IO/Monadic assign operator causing ghci to explode for infinite list

Question

Consider the following program. It runs forever and does nothing useful, but the memory consumption in ghci is constant :

--NoExplode.hs
module Main (main) where

test :: [Int] -> IO()
test lst = do
  print "test"
  rList lst

rList :: [Int] -> IO ()
rList [] = return ()
rList (x:xs) = do
  rList xs

main = do
  test [1..]

Now consider the following trivially modified version of the above. When this program is run in ghci the memory explodes. The only difference is that print "test" is now assigned to x in the do block of test.

--Explode.hs
module Main (main) where

test :: [Int] -> IO()
test lst = do
  x <- print "test"
  rList lst

rList :: [Int] -> IO ()
rList [] = return ()
rList (x:xs) = do
  rList xs

main = do
  test [1..]

Why does changing print "test" to x <- print "test" cause ghci to blow up?

p.s. I came across this when trying to understand Memory exploding upon writing a lazy bytestring to file in ghci, and the problem there (I think) essentially distils to the above. Thanks

Certainly seems like a bug in GHCi to me. Interestingly, this manifests in GHCi even if you compile the module with optimizations and then load the compiled code into GHCi. It works fine if you just compile it and run it without GHCi, even without optimizations. So it would seem that something in GHCi is maintaining a reference to the head of the list, which isn't even visible outside the module. — lpsmith, Jul 28 '14 at 04:11
For those who actually want to run the code in GHCi, stay safe and run GHCi with limited heap (`ghci +RTS -M100m --RTS …`). — Zeta, Jul 28 '14 at 11:52
Given that ghc floats `[1..]` to a top-level constant (`lst_rq4` in the Core shown in Zeta's answer), the difference in behavior between compiling the program and running it in ghci is not surprising. After all `main` has a reference to `lst_rq4` and `main` is exported, and indeed you could type `main` into ghci, then hit Ctrl-C after a little while and type `main` again, and it would reuse the computation of `lst_rq4`. — Reid Barton, Jul 28 '14 at 17:31

Zeta · Accepted Answer · 2014-07-28T07:54:27.493

Disclaimer: I'm not a GHCi expert, and also not that good with GHC core. Now that I've lost my credibility, lets try to understand what happens:

GHCi and CAFs

GHCi retains all evaluated CAFs:

Normally, any evaluation of top-level expressions (otherwise known as CAFs or Constant Applicative Forms) in loaded modules is retained between evaluations.

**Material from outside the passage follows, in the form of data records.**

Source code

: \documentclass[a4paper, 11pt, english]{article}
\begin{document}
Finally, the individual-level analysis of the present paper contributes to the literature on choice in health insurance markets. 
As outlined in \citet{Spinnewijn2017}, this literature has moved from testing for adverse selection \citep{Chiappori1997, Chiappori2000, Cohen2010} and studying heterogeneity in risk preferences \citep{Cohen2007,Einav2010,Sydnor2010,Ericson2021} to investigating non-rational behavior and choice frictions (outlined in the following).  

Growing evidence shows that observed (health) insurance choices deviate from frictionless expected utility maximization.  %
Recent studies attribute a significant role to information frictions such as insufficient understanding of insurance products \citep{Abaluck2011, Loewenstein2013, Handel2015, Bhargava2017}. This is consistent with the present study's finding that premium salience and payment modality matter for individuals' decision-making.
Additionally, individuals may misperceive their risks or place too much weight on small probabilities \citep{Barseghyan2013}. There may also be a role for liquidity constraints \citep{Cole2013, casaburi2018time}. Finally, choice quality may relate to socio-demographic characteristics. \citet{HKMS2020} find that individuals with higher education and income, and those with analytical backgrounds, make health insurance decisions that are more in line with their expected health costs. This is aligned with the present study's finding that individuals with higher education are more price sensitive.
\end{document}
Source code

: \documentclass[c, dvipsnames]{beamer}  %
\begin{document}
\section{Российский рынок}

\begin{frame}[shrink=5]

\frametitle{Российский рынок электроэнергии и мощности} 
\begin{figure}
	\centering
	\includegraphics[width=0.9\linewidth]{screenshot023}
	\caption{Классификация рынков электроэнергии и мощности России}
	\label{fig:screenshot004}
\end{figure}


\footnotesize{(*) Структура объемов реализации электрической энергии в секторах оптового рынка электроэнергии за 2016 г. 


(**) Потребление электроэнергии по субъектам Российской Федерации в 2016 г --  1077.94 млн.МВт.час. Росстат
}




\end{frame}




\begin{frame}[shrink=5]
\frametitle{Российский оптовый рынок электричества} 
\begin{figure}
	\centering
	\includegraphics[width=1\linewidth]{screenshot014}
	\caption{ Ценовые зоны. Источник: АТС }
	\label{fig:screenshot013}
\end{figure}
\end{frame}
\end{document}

Now you might wonder why there's such a big difference between both versions. Lets have a look at the core with -ddump-simpl. Note that you might want to drop -dsuppress-all when you dump the programs yourself.

Dumps of your programs

Non-exploding version:

❯ ghc SO.hs -ddump-simpl -fforce-recomp -O0 -dsuppress-all
[1 of 1] Compiling Main             ( SO.hs, SO.o )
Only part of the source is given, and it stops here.